* [YOUR OBJECTIVE]: Each line of the entries that mentions the string "standalone" needs to be reported.

[Records from a dataset]
Start of Block

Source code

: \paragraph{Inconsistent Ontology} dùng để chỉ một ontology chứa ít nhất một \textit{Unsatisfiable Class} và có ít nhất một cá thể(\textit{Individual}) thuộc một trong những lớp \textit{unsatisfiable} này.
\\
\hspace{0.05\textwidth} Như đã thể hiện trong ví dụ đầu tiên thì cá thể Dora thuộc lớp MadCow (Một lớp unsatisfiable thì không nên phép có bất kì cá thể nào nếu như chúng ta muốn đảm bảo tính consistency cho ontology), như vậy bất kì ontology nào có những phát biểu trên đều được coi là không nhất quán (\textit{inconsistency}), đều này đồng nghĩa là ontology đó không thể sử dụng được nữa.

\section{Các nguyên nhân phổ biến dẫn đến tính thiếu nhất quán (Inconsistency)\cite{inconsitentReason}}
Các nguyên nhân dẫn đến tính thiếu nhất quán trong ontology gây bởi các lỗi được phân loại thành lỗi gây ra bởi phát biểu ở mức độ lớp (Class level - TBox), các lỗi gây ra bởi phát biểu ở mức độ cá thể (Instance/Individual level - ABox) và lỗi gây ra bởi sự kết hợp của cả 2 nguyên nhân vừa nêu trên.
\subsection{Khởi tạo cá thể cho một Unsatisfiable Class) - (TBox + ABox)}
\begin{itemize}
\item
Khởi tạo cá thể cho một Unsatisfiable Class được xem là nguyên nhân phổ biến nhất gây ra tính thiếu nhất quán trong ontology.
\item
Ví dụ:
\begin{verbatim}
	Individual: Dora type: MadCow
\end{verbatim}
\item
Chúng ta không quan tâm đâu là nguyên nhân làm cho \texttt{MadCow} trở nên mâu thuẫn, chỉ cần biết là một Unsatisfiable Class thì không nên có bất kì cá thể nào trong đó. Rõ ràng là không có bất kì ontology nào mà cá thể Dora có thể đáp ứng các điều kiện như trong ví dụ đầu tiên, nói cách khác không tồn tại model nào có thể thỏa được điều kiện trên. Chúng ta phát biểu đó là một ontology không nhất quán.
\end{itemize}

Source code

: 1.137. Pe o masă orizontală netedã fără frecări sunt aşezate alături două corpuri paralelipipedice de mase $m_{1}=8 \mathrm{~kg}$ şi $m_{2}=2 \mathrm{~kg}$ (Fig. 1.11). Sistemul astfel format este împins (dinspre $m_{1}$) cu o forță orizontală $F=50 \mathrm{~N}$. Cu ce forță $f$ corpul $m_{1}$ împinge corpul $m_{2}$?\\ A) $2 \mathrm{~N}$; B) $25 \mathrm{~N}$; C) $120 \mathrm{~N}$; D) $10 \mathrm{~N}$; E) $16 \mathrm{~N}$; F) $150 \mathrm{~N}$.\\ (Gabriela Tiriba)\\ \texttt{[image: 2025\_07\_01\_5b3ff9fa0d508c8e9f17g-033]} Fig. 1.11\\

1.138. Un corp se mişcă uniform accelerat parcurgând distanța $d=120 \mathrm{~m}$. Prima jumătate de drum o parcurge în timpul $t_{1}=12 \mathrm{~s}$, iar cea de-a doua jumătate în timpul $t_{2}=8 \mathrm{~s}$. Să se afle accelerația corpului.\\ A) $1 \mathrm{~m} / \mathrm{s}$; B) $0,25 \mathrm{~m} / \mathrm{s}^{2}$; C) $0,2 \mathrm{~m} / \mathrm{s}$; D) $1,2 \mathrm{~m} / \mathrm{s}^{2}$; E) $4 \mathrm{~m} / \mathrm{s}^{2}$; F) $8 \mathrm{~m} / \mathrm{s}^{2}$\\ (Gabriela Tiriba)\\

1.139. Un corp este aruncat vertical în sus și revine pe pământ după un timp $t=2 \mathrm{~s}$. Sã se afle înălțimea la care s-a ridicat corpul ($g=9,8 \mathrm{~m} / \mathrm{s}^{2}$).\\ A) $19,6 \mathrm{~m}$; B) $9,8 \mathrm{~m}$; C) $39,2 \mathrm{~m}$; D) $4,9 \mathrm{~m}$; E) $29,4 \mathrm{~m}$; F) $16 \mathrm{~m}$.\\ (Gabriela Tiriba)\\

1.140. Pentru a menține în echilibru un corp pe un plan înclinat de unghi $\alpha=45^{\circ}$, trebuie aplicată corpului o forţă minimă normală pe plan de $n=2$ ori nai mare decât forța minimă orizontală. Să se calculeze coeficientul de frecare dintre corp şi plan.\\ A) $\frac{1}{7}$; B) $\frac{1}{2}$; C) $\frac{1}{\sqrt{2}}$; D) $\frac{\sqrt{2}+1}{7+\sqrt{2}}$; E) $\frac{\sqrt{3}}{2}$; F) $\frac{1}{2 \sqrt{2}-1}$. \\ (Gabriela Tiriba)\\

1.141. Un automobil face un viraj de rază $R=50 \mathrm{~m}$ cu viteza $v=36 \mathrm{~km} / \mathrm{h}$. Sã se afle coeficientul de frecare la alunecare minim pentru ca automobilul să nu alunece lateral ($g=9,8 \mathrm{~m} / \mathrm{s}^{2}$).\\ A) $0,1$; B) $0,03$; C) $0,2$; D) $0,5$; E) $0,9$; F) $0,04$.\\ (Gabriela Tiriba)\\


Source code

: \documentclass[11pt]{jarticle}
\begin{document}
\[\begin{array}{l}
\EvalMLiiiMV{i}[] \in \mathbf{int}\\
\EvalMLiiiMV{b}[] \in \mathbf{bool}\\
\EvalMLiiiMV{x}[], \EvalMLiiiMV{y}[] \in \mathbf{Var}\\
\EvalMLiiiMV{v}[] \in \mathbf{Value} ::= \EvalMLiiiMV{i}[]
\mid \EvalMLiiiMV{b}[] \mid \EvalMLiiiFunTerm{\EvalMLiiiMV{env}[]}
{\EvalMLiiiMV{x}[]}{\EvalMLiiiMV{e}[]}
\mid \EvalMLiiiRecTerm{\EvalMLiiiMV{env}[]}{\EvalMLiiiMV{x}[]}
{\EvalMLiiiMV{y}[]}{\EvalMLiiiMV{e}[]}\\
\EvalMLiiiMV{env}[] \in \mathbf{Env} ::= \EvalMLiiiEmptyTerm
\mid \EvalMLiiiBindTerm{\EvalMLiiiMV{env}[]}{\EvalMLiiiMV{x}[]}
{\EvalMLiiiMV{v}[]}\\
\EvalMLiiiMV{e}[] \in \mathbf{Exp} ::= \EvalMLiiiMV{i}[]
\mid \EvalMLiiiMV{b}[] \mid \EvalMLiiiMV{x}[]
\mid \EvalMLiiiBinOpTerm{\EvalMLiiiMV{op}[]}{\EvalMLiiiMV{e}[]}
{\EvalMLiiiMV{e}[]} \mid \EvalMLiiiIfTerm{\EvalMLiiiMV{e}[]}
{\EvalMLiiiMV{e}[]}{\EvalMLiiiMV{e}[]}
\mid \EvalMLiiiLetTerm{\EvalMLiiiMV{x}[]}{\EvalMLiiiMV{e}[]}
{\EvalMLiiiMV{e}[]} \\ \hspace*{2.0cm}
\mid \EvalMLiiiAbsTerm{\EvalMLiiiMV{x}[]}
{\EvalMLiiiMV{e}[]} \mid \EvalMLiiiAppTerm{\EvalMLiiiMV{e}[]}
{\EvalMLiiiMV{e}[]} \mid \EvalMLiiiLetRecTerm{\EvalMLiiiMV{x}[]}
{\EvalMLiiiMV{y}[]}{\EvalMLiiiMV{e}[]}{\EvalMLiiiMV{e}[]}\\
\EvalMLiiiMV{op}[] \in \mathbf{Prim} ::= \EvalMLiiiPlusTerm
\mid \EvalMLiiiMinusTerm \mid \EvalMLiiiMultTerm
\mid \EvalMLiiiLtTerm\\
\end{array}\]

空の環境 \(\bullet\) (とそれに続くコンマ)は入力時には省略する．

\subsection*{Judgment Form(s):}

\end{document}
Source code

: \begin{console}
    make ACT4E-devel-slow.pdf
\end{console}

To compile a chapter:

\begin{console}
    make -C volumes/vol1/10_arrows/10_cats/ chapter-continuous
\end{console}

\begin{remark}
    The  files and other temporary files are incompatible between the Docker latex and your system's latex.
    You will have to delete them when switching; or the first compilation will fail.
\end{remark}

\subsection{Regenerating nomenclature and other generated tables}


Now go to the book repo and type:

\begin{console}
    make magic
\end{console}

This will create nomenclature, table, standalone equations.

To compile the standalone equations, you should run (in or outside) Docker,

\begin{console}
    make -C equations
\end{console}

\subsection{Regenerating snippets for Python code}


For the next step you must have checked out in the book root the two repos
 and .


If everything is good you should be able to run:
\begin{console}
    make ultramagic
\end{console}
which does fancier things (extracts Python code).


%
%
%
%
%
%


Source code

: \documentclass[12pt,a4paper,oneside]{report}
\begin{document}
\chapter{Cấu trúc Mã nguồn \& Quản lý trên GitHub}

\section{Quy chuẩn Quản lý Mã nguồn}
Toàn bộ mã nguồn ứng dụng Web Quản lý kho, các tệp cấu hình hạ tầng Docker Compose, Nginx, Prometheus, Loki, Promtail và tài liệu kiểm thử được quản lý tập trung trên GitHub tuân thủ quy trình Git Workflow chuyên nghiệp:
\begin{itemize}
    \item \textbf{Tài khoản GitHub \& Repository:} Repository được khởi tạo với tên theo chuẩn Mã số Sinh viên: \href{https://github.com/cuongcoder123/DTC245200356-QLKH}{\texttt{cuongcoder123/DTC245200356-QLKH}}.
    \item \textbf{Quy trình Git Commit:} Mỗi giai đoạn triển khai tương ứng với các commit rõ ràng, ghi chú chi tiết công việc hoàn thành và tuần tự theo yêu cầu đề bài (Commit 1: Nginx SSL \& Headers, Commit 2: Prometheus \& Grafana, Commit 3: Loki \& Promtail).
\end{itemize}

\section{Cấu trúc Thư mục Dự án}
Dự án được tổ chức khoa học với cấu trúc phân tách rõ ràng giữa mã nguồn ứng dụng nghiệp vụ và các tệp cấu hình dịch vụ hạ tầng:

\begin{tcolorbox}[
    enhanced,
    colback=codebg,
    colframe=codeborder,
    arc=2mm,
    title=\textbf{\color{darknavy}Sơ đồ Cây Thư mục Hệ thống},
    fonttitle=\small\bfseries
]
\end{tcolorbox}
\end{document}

End of Block

* [EXERCISE OUTPUT]:
This will create nomenclature, table, standalone equations.
To compile the standalone equations, you should run (in or outside) Docker,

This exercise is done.